Directions for this task:
Word for word, restate every entry shown below.

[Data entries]
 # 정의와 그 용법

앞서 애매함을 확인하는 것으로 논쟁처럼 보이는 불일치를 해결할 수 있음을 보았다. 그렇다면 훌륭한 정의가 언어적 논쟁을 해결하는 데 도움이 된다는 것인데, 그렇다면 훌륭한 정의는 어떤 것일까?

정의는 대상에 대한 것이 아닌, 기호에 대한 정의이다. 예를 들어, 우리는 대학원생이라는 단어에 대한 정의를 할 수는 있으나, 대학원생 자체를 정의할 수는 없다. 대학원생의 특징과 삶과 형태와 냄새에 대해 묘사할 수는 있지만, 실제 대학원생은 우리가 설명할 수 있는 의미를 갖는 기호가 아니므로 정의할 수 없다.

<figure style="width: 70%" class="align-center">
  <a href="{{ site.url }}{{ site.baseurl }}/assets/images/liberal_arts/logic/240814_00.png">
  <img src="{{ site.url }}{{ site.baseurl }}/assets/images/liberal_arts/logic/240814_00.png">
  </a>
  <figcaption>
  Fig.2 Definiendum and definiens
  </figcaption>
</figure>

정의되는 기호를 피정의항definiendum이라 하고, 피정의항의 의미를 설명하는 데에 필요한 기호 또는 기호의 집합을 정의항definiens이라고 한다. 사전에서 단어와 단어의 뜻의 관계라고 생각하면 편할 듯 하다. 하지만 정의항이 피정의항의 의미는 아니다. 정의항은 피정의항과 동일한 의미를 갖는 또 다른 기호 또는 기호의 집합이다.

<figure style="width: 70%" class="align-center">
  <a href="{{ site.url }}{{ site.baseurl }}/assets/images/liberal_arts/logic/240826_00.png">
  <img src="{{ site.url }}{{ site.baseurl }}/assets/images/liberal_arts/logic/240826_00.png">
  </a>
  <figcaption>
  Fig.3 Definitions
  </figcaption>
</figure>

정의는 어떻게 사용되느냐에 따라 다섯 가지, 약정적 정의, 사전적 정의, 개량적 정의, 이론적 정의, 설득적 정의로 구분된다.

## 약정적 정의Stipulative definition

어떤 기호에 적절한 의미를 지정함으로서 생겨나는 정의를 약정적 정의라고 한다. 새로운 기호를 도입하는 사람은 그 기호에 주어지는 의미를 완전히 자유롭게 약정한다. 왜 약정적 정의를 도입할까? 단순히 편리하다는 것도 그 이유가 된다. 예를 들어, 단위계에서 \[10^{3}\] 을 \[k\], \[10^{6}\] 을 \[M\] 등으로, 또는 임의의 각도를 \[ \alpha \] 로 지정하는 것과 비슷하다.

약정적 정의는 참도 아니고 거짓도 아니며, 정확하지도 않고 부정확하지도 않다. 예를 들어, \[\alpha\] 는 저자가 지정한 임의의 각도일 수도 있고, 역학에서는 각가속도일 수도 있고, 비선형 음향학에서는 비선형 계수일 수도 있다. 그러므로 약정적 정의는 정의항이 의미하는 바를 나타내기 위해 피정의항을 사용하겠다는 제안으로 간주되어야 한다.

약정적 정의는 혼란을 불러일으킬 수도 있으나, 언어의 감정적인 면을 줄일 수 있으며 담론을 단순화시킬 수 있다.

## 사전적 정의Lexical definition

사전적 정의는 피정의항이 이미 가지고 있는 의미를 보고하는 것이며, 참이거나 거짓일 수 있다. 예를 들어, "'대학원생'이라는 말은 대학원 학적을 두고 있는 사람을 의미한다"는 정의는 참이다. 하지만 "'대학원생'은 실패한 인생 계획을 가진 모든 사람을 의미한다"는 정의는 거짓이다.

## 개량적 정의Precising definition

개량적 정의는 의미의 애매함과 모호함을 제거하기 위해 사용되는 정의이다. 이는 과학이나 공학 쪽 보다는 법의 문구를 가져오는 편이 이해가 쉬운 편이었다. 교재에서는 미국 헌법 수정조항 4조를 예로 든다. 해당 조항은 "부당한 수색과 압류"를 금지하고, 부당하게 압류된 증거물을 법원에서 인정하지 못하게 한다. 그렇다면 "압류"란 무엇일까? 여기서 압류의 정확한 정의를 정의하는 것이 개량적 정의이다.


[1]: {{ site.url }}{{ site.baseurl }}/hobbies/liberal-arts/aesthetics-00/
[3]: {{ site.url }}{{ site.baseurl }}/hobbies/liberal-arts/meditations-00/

Answer to this task:
 # 정의와 그 용법

앞서 애매함을 확인하는 것으로 논쟁처럼 보이는 불일치를 해결할 수 있음을 보았다. 그렇다면 훌륭한 정의가 언어적 논쟁을 해결하는 데 도움이 된다는 것인데, 그렇다면 훌륭한 정의는 어떤 것일까?

정의는 대상에 대한 것이 아닌, 기호에 대한 정의이다. 예를 들어, 우리는 대학원생이라는 단어에 대한 정의를 할 수는 있으나, 대학원생 자체를 정의할 수는 없다. 대학원생의 특징과 삶과 형태와 냄새에 대해 묘사할 수는 있지만, 실제 대학원생은 우리가 설명할 수 있는 의미를 갖는 기호가 아니므로 정의할 수 없다.

<figure style="width: 70%" class="align-center">
  <a href="{{ site.url }}{{ site.baseurl }}/assets/images/liberal_arts/logic/240814_00.png">
  <img src="{{ site.url }}{{ site.baseurl }}/assets/images/liberal_arts/logic/240814_00.png">
  </a>
  <figcaption>
  Fig.2 Definiendum and definiens
  </figcaption>
</figure>

정의되는 기호를 피정의항definiendum이라 하고, 피정의항의 의미를 설명하는 데에 필요한 기호 또는 기호의 집합을 정의항definiens이라고 한다. 사전에서 단어와 단어의 뜻의 관계라고 생각하면 편할 듯 하다. 하지만 정의항이 피정의항의 의미는 아니다. 정의항은 피정의항과 동일한 의미를 갖는 또 다른 기호 또는 기호의 집합이다.

<figure style="width: 70%" class="align-center">
  <a href="{{ site.url }}{{ site.baseurl }}/assets/images/liberal_arts/logic/240826_00.png">
  <img src="{{ site.url }}{{ site.baseurl }}/assets/images/liberal_arts/logic/240826_00.png">
  </a>
  <figcaption>
  Fig.3 Definitions
  </figcaption>
</figure>

정의는 어떻게 사용되느냐에 따라 다섯 가지, 약정적 정의, 사전적 정의, 개량적 정의, 이론적 정의, 설득적 정의로 구분된다.

## 약정적 정의Stipulative definition

어떤 기호에 적절한 의미를 지정함으로서 생겨나는 정의를 약정적 정의라고 한다. 새로운 기호를 도입하는 사람은 그 기호에 주어지는 의미를 완전히 자유롭게 약정한다. 왜 약정적 정의를 도입할까? 단순히 편리하다는 것도 그 이유가 된다. 예를 들어, 단위계에서 \[10^{3}\] 을 \[k\], \[10^{6}\] 을 \[M\] 등으로, 또는 임의의 각도를 \[ \alpha \] 로 지정하는 것과 비슷하다.

약정적 정의는 참도 아니고 거짓도 아니며, 정확하지도 않고 부정확하지도 않다. 예를 들어, \[\alpha\] 는 저자가 지정한 임의의 각도일 수도 있고, 역학에서는 각가속도일 수도 있고, 비선형 음향학에서는 비선형 계수일 수도 있다. 그러므로 약정적 정의는 정의항이 의미하는 바를 나타내기 위해 피정의항을 사용하겠다는 제안으로 간주되어야 한다.

약정적 정의는 혼란을 불러일으킬 수도 있으나, 언어의 감정적인 면을 줄일 수 있으며 담론을 단순화시킬 수 있다.

## 사전적 정의Lexical definition

사전적 정의는 피정의항이 이미 가지고 있는 의미를 보고하는 것이며, 참이거나 거짓일 수 있다. 예를 들어, "'대학원생'이라는 말은 대학원 학적을 두고 있는 사람을 의미한다"는 정의는 참이다. 하지만 "'대학원생'은 실패한 인생 계획을 가진 모든 사람을 의미한다"는 정의는 거짓이다.

## 개량적 정의Precising definition

개량적 정의는 의미의 애매함과 모호함을 제거하기 위해 사용되는 정의이다. 이는 과학이나 공학 쪽 보다는 법의 문구를 가져오는 편이 이해가 쉬운 편이었다. 교재에서는 미국 헌법 수정조항 4조를 예로 든다. 해당 조항은 "부당한 수색과 압류"를 금지하고, 부당하게 압류된 증거물을 법원에서 인정하지 못하게 한다. 그렇다면 "압류"란 무엇일까? 여기서 압류의 정확한 정의를 정의하는 것이 개량적 정의이다.


[1]: {{ site.url }}{{ site.baseurl }}/hobbies/liberal-arts/aesthetics-00/
[3]: {{ site.url }}{{ site.baseurl }}/hobbies/liberal-arts/meditations-00/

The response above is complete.